2019年12月14日 | 俳句・短歌・評論・俳句誌・俳句の歴史
蝶墜ちて大音響の結氷期

 初出は「旗艦」昭和十六年一月号。多少のずれはあろうが、句作は十五年の末ごろと思われる。句集『天の狼』では「結氷期」と題された連作のひとつである。
 初案は「蝶絶えて」であり、また〈冬蝶のひそかにきいた雪崩の響〉と並んで発表されていることから、「蝶」と「雪崩」また「蝶墜ちて」と「結氷期」の取り合わせも頭の中では同床とみてよいだろう。ただ、一般的に「雪崩」の音は機会があれば聞くことできるが、「大音響の結氷期」は難しい。が、詩の世界では可能である。
 結氷期は解氷期の反対でまさに氷ゆく季節だ。どんな大音響でも鎮まりやがて氷つく。
 静→動→静であるが、最初の静と後の静はもちろん異質である。蝶が硬い氷の上に堕ち粉々になる。頭のなかで大音響がおこる。その後はいっぺんに頭が凍り付く結氷の世界である。これらが一瞬にモンタージュ的に頭を過るのである。黒→白→空白になる。
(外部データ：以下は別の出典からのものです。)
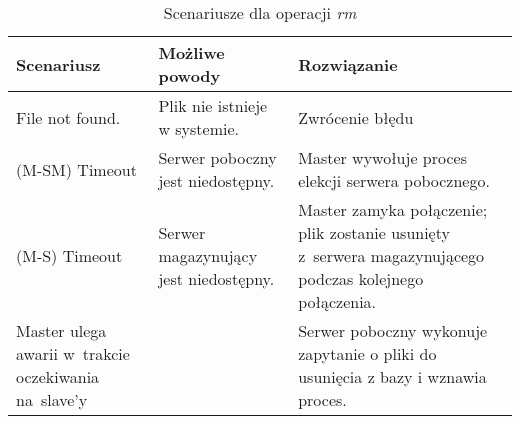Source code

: \makeatletter
\setlength{\@fptop}{0pt}
\makeatother
\begin{table}[h]
	\begin{tabular}{|p{4cm} | p{4cm} | p{6cm} |}
		\hline
		\textbf{Scenariusz} & \textbf{Możliwe powody} &	\textbf{Rozwiązanie}	\\	\hline
		File not found. & Plik nie istnieje w systemie. & Zwrócenie błędu \\ \hline
		(M-SM) Timeout & Serwer poboczny jest niedostępny. & Master wywołuje proces
		elekcji serwera pobocznego. \\ \hline
		(M-S) Timeout & Serwer magazynujący jest niedostępny. & Master zamyka
		połączenie; plik zostanie usunięty z~serwera magazynującego podczas kolejnego
		połączenia. \\ \hline
		Master ulega awarii w~trakcie oczekiwania na~slave’y & & Serwer poboczny
		wykonuje zapytanie o pliki do usunięcia z bazy i wznawia proces. \\ \hline
	\end{tabular}
\caption{Scenariusze dla operacji \emph{rm}}
\end{table}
 さらに時代背景を念頭に一つの仮説としてみるこにしたい。つまり背景にあるのは昭和十年代の新興俳句の興隆と、それにともない国から危険視され弾圧や検挙された時代のことである。代表的なものは京大俳句事件であるが、昭和十五年二月に平畑静塔、井上白文地、仁智栄坊ら『京大俳句』の関係者が検挙され、同年五月に三谷昭、渡辺白泉、石橋辰之助らやはり『京大俳句』の関係者が検挙される事件があった。
 これら言論弾圧の重苦しい時代背景を結氷期といったのか。そこへ無抵抗の蝶と化した俳人が次々と堕ちていったと見立てたのか。
ここでの蝶は季語を超えた赤黄男の頭脳に展開された蝶である。赤黄男によれば(蝶はまさに〈蝶〉であるが、〈その蝶〉ではない。)(「クロノスの舌より」)ということか。
 この大音響は警報として外部に放たれたが、他の俳人や文化人は容易く堕ち、また結氷する前に他の安全な場所に転向した。そうして国民は過酷な戦地へと刈り出されたのである。